I recently went to fnb to open an account in which a smartsave account was opened for me.I was called a week later by the relationship officer that the account opened for me on the basis of my temporary resident permit with a relative permit and the condition is to join spouse with a 'x' expiry date is not a spousal permit. 
The question is I applied for a spousal permit at the HA and I was given a relative permit so is there a spousal permit or HA gave me a wrong permit? Legal man and others kindly help I'm confused

Thanks


----------



## noriki (Jul 14, 2014)

spousal permit is a kind of relative permit if you guys married you will get spousal permit if not then relative permit


----------



## Saartjie (Mar 1, 2010)

Kendrakonadu said:


> I recently went to fnb to open an account in which a smartsave account was opened for me.I was called a week later by the relationship officer that the account opened for me on the basis of my temporary resident permit with a relative permit and the condition is to join spouse with a 'x' expiry date is not a spousal permit.
> The question is I applied for a spousal permit at the HA and I was given a relative permit so is there a spousal permit or HA gave me a wrong permit? Legal man and others kindly help I'm confused
> 
> Thanks


They are two different permits and HA often issues the 'wrong' one. A spousal permit is also referred to as a Section 11 (6) permit and can be endorsed for work. A relatives permit cannot be endorsed. If you want a spousal permit you will need to make a new application to change the conditions of your permit. This usually means that you will need to provide all of the documentation (police clearance, X-rays etc) again. This happened to me and is quite common and a real pain.


----------



## Kendrakonadu (Aug 16, 2014)

Yes I'm married to a SA citizen and I requested for a spousal permit .I guess I was issued the wrong permit.


----------



## Saartjie (Mar 1, 2010)

Kendrakonadu said:


> Yes I'm married to a SA citizen and I requested for a spousal permit .I guess I was issued the wrong permit.

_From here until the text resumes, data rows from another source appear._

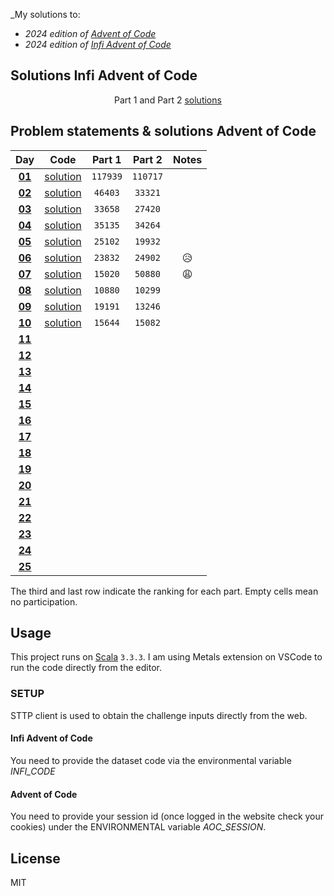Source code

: _My solutions to:

* _2024 edition of [Advent of Code](https://adventofcode.com/2024)_
* _2024 edition of [Infi Advent of Code](https://aoc.infi.nl/2024)_

## Solutions Infi Advent of Code
<div align="center">

  Part 1 and Part 2 [solutions](src/main/scala/infiAdventOfCode/Infi.scala)

</div>

## Problem statements & solutions Advent of Code

<div align="center">

  | Day | Code | Part 1 | Part 2 | Notes |
  |:---:|:---:|:---:|:---:|:--:|
  | **[01](https://adventofcode.com/2021/day/1)** | [solution](src/main/scala/adventofcode/Day01.scala) | `117939` | `110717` |  |
  | **[02](https://adventofcode.com/2021/day/2)** | [solution](src/main/scala/adventofcode/Day02.scala) | `46403` | `33321` |  |
  | **[03](https://adventofcode.com/2021/day/3)** | [solution](src/main/scala/adventofcode/Day03.scala) | `33658` | `27420` |  |
  | **[04](https://adventofcode.com/2021/day/4)** | [solution](src/main/scala/adventofcode/Day04.scala) | `35135` | `34264` |  |
  | **[05](https://adventofcode.com/2021/day/5)** | [solution](src/main/scala/adventofcode/Day05.scala) | `25102` | `19932` |  |
  | **[06](https://adventofcode.com/2021/day/6)** | [solution](src/main/scala/adventofcode/Day06.scala) | `23832` | `24902` | 😥 |
  | **[07](https://adventofcode.com/2021/day/7)** | [solution](src/main/scala/adventofcode/Day07.scala) | `15020` | `50880` | 😩 |
  | **[08](https://adventofcode.com/2021/day/8)** | [solution](src/main/scala/adventofcode/Day08.scala) | `10880` | `10299` |  |
  | **[09](https://adventofcode.com/2021/day/9)** | [solution](src/main/scala/adventofcode/Day09.scala) | `19191` | `13246` |  |
  | **[10](https://adventofcode.com/2021/day/10)** | [solution](src/main/scala/adventofcode/Day10.scala) | `15644` | `15082` |  |
  | **[11](https://adventofcode.com/2021/day/11)** | [](src/main/scala/adventofcode/Day11.scala) |  |  |  |
  | **[12](https://adventofcode.com/2021/day/12)** | [](src/main/scala/adventofcode/Day12.scala) |  |  |  |
  | **[13](https://adventofcode.com/2021/day/13)** | [](src/main/scala/adventofcode/Day13.scala) |  |  |  |
  | **[14](https://adventofcode.com/2021/day/14)** | [](src/main/scala/adventofcode/Day14.scala) |  |  |  |
  | **[15](https://adventofcode.com/2021/day/15)** | [](src/main/scala/adventofcode/Day15.scala) |  |  |  |
  | **[16](https://adventofcode.com/2021/day/16)** | [](src/main/scala/adventofcode/Day16.scala) |  |  |  |
  | **[17](https://adventofcode.com/2021/day/17)** | [](src/main/scala/adventofcode/Day17.scala) |  |  |  |
  | **[18](https://adventofcode.com/2021/day/18)** | [](src/main/scala/adventofcode/Day18.scala) |  |  |  |
  | **[19](https://adventofcode.com/2021/day/19)** | [](src/main/scala/adventofcode/Day19.scala) |  |  |  |
  | **[20](https://adventofcode.com/2021/day/20)** | [](src/main/scala/adventofcode/Day20.scala) |  |  |  |
  | **[21](https://adventofcode.com/2021/day/21)** | [](src/main/scala/adventofcode/Day21.scala) |  |  |  |
  | **[22](https://adventofcode.com/2021/day/22)** | [](src/main/scala/adventofcode/Day22.scala) |  |  |  |
  | **[23](https://adventofcode.com/2021/day/23)** | [](src/main/scala/adventofcode/Day23.scala) |  |  |  |
  | **[24](https://adventofcode.com/2021/day/24)** | [](src/main/scala/adventofcode/Day24.scala) |  |  |  |
  | **[25](https://adventofcode.com/2021/day/25)** | [](src/main/scala/adventofcode/Day25.scala) |  |  |  |

</div>

The third and last row indicate the ranking for each part. Empty cells mean no participation.


## Usage

This project runs on [Scala](https://scala-lang.org) `3.3.3`.
I am using Metals extension on VSCode to run the code directly from the editor. 

### SETUP
STTP client is used to obtain the challenge inputs directly from the web. 

#### Infi Advent of Code
You need to provide the dataset code via the environmental variable *INFI_CODE*

#### Advent of Code
You need to provide your session id (once logged in the website check your cookies) under the ENVIRONMENTAL variable *AOC_SESSION*.

## License

MIT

Sounds like that's what they've done. I only discovered this when I had found a job and went to get my endorsement. It took 10 months before I got my spousal permit but I was quite unlucky I think because they lost my application 3 times.


----------



## Kendrakonadu (Aug 16, 2014)

Hmm so it means I have to apply for a spousal permit. Do I have to get the forms at HA and apply in SA or I have to go back to my country to apply?


----------



## Saartjie (Mar 1, 2010)

Kendrakonadu said:


> Hmm so it means I have to apply for a spousal permit. Do I have to get the forms at HA and apply in SA or I have to go back to my country to apply?

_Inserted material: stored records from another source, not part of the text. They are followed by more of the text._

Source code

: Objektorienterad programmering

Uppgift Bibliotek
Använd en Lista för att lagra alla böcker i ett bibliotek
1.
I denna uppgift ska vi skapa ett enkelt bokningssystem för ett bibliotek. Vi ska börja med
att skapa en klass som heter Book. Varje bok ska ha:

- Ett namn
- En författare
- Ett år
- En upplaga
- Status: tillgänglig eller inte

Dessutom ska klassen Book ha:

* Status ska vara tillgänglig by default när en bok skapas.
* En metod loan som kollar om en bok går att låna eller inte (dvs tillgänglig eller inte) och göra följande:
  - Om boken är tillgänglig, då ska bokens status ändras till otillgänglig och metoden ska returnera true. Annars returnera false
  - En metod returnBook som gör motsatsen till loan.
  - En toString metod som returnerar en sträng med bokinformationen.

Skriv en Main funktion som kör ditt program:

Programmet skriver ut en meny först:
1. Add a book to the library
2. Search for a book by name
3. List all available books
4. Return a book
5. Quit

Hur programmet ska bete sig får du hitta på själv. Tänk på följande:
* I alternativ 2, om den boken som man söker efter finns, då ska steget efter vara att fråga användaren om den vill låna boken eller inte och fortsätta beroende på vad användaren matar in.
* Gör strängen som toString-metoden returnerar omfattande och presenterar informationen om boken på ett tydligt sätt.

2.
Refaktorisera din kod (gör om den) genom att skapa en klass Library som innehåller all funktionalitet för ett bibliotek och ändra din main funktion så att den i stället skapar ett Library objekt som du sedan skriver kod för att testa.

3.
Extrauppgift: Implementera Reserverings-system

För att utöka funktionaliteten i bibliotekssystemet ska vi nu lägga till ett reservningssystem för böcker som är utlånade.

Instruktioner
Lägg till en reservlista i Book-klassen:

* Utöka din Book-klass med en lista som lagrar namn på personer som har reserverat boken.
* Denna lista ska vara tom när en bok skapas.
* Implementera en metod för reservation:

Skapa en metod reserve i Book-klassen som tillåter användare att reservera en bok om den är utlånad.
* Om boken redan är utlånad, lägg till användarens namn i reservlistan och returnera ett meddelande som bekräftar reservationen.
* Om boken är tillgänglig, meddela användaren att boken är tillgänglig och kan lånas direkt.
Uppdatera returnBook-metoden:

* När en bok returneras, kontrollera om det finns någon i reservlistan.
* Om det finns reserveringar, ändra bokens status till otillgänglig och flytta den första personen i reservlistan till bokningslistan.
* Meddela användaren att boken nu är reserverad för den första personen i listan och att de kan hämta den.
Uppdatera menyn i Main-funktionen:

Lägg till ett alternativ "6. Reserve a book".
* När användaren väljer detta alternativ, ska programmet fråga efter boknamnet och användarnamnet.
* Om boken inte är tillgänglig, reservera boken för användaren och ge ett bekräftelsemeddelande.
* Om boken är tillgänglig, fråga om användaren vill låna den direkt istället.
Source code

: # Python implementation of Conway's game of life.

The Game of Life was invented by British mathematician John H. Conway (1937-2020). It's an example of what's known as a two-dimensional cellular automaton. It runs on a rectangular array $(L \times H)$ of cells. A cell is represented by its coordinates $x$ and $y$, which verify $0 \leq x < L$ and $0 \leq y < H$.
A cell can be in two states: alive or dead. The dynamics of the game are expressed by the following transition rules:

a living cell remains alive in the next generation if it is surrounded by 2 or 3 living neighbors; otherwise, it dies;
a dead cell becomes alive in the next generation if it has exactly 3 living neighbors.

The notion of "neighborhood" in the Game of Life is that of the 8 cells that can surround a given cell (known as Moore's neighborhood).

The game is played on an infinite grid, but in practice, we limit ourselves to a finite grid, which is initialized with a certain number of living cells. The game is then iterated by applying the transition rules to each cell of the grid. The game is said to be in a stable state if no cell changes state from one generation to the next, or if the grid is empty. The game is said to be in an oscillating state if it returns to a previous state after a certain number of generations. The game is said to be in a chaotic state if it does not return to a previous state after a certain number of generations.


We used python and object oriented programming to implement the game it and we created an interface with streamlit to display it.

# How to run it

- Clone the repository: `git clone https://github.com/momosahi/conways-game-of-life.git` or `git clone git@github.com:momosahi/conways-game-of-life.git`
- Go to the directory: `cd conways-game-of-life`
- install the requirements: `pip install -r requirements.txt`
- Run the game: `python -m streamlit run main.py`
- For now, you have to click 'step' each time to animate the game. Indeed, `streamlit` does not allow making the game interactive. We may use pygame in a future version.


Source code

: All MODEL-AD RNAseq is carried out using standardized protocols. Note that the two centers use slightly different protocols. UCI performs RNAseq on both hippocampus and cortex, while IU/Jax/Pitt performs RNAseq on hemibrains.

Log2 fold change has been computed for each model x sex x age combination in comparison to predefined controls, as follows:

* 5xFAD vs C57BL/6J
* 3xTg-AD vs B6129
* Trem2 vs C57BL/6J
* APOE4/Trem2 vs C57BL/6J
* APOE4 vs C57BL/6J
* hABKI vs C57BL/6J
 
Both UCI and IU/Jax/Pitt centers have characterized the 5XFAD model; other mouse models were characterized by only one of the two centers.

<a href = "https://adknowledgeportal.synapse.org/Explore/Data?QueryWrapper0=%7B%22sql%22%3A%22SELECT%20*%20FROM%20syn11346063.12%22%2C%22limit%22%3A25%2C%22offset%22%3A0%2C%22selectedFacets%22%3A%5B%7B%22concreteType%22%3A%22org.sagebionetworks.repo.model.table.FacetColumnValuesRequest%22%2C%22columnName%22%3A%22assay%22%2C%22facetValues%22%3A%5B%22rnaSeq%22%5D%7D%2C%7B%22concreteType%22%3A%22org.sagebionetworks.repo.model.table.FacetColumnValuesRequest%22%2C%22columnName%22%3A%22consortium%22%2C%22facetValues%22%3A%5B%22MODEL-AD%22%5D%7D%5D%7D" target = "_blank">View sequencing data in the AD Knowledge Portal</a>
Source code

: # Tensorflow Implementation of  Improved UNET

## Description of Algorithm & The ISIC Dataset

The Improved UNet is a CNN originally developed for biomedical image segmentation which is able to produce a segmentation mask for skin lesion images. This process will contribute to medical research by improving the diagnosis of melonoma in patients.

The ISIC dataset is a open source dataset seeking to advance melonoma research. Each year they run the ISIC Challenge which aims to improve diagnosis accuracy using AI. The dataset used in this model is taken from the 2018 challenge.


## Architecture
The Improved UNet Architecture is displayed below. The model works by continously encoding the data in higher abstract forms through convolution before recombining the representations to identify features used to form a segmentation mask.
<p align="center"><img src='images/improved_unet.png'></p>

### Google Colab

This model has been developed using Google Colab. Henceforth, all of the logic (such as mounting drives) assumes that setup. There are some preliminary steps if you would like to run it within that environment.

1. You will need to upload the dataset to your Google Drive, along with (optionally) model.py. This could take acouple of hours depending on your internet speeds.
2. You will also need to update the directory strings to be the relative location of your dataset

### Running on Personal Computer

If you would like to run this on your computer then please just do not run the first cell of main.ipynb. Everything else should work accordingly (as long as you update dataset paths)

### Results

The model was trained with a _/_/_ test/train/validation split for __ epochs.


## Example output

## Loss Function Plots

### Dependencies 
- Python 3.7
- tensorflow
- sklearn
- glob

As the application would be to change the conditions on your permit I would have thought you can make the application in SA. If I understand the new regulations correctly its only the first application that you need to make from your home country any renewals etc can be done in SA. However, I am not completely familiar with the new regulations so perhaps Legal Man would be able to confirm if the above is correct.


----------